As part of collaborative efforts with the Ohio Department of Transportation, Ohio State Highway Patrol, the Gallia County Sheriff’s Office, Gallia County EMS, McCoy-Moore Funeral Home, Graham’s Towing and District 2 Guyan Township Volunteer Fire Department, first responders and students took part in a dramatization.
South Gallia senior Carrie Watson and junior Joey Woodall drove a vehicle passed the form of senior Mikayla Poling outside of a smashed vehicle in South Gallia High School’s parking lot. Poling simulated the ejected and injured form of a student flung from a vehicle after it had collided with another. A dummy remained half over the dash of a shattered windshield to simulate her driving companion. The vehicle itself was one taken from the site of a previous car collision.
Trooper Marvin Pullins, of OSHP, narrated and discussed statistics with students as Woodall and Watson went through the portrayed shock of discovering the injured Poling before mock calling 911. Police arrived to investigate the scene as part of the simulation along with a firetruck, rescue vehicle and ambulance. Students watched as Poling was taken through the steps of collision retrieval and placed in an ambulance with Woodall and Watson watching from the bumper of the firetruck. Rescue workers then displayed how the “jaws of life” worked to extricate Poling’s “dead” dummy companion from the vehicle by cutting off the broken car’s door. After the dummy was removed, McCoy-Moore Funeral Home workers took it away on a gurney.

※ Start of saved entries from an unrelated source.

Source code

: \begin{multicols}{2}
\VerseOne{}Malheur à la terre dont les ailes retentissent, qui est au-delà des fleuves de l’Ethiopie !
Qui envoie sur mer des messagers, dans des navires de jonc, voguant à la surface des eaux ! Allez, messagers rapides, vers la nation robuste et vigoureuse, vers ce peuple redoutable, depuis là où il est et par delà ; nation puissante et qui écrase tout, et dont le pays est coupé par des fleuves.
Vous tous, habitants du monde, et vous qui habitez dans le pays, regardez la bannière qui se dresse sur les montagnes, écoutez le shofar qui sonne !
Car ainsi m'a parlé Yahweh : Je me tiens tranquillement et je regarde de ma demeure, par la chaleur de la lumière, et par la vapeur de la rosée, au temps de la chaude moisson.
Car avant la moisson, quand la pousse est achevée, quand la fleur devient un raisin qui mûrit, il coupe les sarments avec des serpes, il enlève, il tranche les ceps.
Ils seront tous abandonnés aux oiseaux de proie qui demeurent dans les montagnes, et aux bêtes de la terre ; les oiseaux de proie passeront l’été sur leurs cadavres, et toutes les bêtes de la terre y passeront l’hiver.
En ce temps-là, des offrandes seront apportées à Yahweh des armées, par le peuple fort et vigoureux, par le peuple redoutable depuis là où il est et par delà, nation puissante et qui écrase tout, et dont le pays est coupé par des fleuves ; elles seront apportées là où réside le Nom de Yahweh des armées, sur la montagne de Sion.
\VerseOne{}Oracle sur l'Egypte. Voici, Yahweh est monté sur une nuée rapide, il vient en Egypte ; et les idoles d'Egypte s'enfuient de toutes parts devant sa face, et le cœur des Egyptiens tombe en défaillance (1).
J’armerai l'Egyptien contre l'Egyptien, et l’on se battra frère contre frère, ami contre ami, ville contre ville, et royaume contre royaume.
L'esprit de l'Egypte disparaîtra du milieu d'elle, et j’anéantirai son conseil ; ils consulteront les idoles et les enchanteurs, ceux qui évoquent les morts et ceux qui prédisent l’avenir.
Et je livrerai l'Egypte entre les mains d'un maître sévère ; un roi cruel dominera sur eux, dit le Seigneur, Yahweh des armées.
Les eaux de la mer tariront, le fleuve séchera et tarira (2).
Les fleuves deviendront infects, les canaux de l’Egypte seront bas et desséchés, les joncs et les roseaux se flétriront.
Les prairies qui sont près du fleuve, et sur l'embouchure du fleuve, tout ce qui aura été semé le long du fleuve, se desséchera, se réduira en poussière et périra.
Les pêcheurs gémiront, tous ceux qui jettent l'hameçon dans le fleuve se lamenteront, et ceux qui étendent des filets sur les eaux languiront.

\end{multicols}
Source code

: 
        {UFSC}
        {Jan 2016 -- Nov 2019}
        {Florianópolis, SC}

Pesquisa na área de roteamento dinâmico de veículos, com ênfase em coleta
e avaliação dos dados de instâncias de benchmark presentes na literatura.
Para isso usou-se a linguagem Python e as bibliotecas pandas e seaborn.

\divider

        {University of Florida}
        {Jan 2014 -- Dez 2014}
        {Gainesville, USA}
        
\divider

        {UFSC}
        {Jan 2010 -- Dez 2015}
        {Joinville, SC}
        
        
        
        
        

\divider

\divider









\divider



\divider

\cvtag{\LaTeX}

Trooper Pullins then displayed the distance a car could travel at specific speeds in a second’s time while a student was potentially not paying attention due to texting with a phone or because of impaired reaction times resulting from drinking.
“It’s important that students understand how far they actually travel at speeds,” said Pullins. “Sometimes they feel like they have all day (to stop). The time display shows them how far their vehicle actually travels and how far you do go. (Students should) factor in the fact you could have an oncoming vehicle coming at the same speed and that effectively cuts the (time it takes to react to stop in an emergency) in half.”

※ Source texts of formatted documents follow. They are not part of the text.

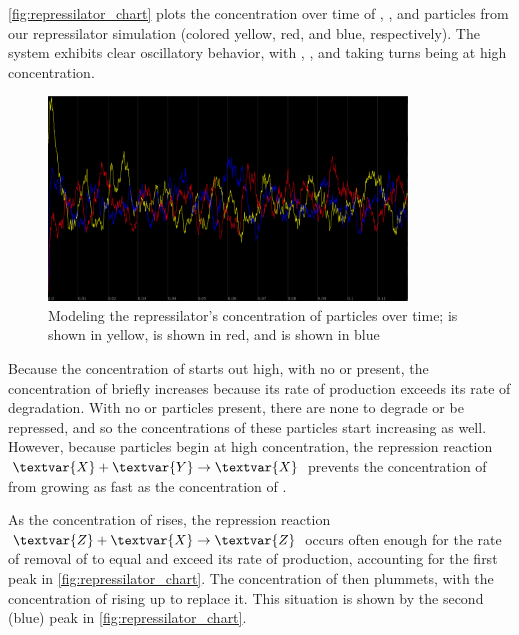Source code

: \autoref{fig:repressilator_chart} plots the concentration over time of , , and  particles from our repressilator simulation (colored yellow, red, and blue, respectively). The system exhibits clear oscillatory behavior, with , , and  taking turns being at high concentration.\\

\begin{qbox}\end{qbox}

\begin{figure}[h]
\centering
\mySfFamily
\includegraphics[width = 0.85\textwidth]{../images/repressilator_chart_2.png}
\caption{Modeling the repressilator's concentration of particles over time;  is shown in yellow,  is shown in red, and  is shown in blue}
\label{fig:repressilator_chart}
\end{figure}

Because the concentration of  starts out high, with no  or  present, the concentration of  briefly increases because its rate of production exceeds its rate of degradation. With no  or  particles present, there are none to degrade or be repressed, and so the concentrations of these particles start increasing as well. However, because  particles begin at high concentration, the repression reaction $\textvar{X} + \textvar{Y} \rightarrow \textvar{X}$ prevents the concentration of  from growing as fast as the concentration of .

As the concentration of  rises, the repression reaction $\textvar{Z} + \textvar{X} \rightarrow \textvar{Z}$ occurs often enough for the rate of removal of  to equal and exceed its rate of production, accounting for the first peak in \autoref{fig:repressilator_chart}. The concentration of  then plummets, with the concentration of  rising up to replace it. This situation is shown by the second (blue) peak in \autoref{fig:repressilator_chart}.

“I think the most valuable things the kids can get out of this is a heightened awareness to safety,” said South Gallia High School Principal Bray Shamblin. “A lot of times I think that students might not see the true value in paying attention to the road instead of looking at a phone. Some just consider a phone an extension of their arm, and in a sense it is, but when you are driving its taking away from what you should be doing and that’s paying attention to the road.”

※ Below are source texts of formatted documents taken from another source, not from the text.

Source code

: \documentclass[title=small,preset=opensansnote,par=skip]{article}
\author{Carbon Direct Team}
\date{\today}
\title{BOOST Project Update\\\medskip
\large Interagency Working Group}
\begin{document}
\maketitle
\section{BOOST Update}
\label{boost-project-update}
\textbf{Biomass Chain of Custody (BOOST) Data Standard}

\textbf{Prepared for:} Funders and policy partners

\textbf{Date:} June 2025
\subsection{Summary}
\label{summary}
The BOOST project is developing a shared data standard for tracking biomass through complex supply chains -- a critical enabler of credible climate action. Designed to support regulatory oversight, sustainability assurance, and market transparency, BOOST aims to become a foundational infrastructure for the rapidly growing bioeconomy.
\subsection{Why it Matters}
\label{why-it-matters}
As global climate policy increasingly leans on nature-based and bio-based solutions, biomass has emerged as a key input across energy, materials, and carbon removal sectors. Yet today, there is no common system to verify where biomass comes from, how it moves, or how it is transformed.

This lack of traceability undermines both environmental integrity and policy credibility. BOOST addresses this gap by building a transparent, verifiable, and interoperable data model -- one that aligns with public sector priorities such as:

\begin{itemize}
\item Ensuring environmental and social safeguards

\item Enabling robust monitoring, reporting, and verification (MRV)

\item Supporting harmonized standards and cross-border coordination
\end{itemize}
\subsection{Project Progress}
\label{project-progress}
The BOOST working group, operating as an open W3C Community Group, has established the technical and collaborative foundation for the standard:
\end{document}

School Resource Officer Scott Lear said he felt the students reacted positively to the exercise and hoped they all make responsible choices over the coming prom weekend. He said the after prom committee “really pushed” having the mock crash scenario.
“Carrie arranged all this so we could get a firsthand account of distractions on the road,” said mock student victim Poling. “Because in our high school when you start getting into sophomore year you start driving. Juniors and seniors go to prom and a lot of them think its cool to go afterwards and drink and drive. Some people text and drive all the time. So we thought it was a good idea to do a mock scene so (fellow students) can see what can happen. Using us as fellow classmates and putting us on the scene, we hope that opened their eyes to see that it could really be there friends that (collisions) happen to. It can be people that you love (that drink or text and drive) and see that (collisions) can effect their entire lives.”